Easy Cool Ice Box Preparation
For this activity, the students make a net in math class to use for their Easy Cool Ice Box. They then add materials to the net to help minimize heat transfer into the box where their ice cube is stored.
Before beginning the activity, students need to be introduced to the concepts of conductors and insulators. Conductors allow energy (heat or electrical energy) to travel easily along them. Insulators do not allow energy to travel easily along them. So, for example, aluminum foil (a metal, thus a conductor) will transfer heat energy easily, while newspaper (an insulator) will not allow heat energy to transfer easily.

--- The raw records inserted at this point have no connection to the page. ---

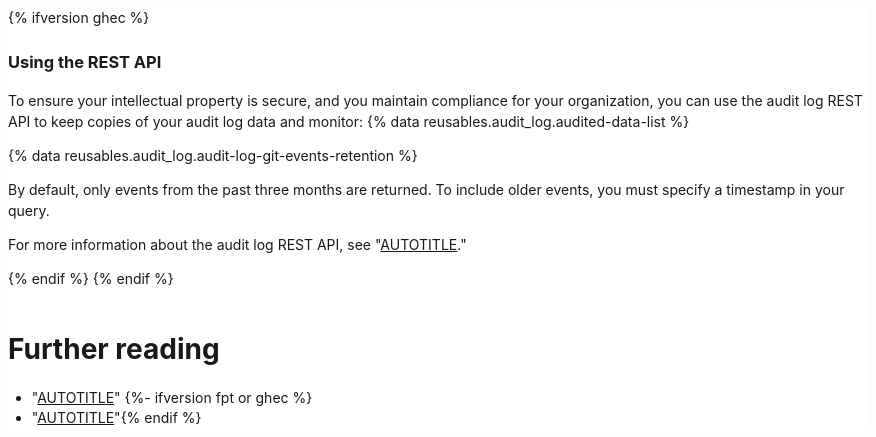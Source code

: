 {% ifversion ghec %}

### Using the REST API

To ensure your intellectual property is secure, and you maintain compliance for your organization, you can use the audit log REST API to keep copies of your audit log data and monitor:
{% data reusables.audit_log.audited-data-list %}

{% data reusables.audit_log.audit-log-git-events-retention %}

By default, only events from the past three months are returned. To include older events, you must specify a timestamp in your query.

For more information about the audit log REST API, see "[AUTOTITLE](/rest/orgs#get-the-audit-log-for-an-organization)."

{% endif %}
{% endif %}

# Further reading

- "[AUTOTITLE](/organizations/keeping-your-organization-secure)"
{%- ifversion fpt or ghec %}
- "[AUTOTITLE](/organizations/managing-membership-in-your-organization/exporting-member-information-for-your-organization)"{% endif %}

You can decide the amount of time you want the students to test their ice boxes, but keep in mind that 5 - 10 minutes will be too little time, and more than 1 hour will be too much. I have found that 30 minutes works pretty well, but that ensures that you will probably have to test 2 or more designs over multiple class periods. Students can work on another assignment will their ice boxes are in use. Students will surely note that certain things will be different about each group’s testing situations, the biggest being that the ice cubes will not be the exact same size, so that will affect the amount of the ice that melts from their cube. This is a good time to discuss variables, and how not keeping that variable exactly the same may indeed affect their outcome, but it can be very difficult to control things such as the size of the ice cubes.
Provide a materials table for the students to choose the materials to line their boxes. Materials may include:
newspaper
aluminum foil
cotton balls
paper
different types of cloth material
waxed paper
plastic wrap
etc...
You really can put a lot of things at the materials station, and the students will try many of them -
string, rubber bands, plastic baggies, anything that you have lying around in your science lab or kitchen. Let their imaginations go crazy!
Other materials you will need for this lab are:
For each group of four to six students:
10 - mL graduated cylinder
50 - mL graduated cylinder
plastic cup
For each group of two/three students:
one ice cube
one plastic bag
Make sure that you allow at least one, if not more, times for the students to redesign their ice box if their ice melts more than they want. This is a major step of the engineering design process and is how professional engineers make sure their prototypes are the best possible. We want students to understand that changing their design does not equate failure. It is how they learn and make great products! One problem that may occur is that after the first trial the cardboard of their nets make become compromised, especially any design they may have made on them with markers or crayons, etc.... This is why it is important that they each make a net in math class, so there will be at least two in each group.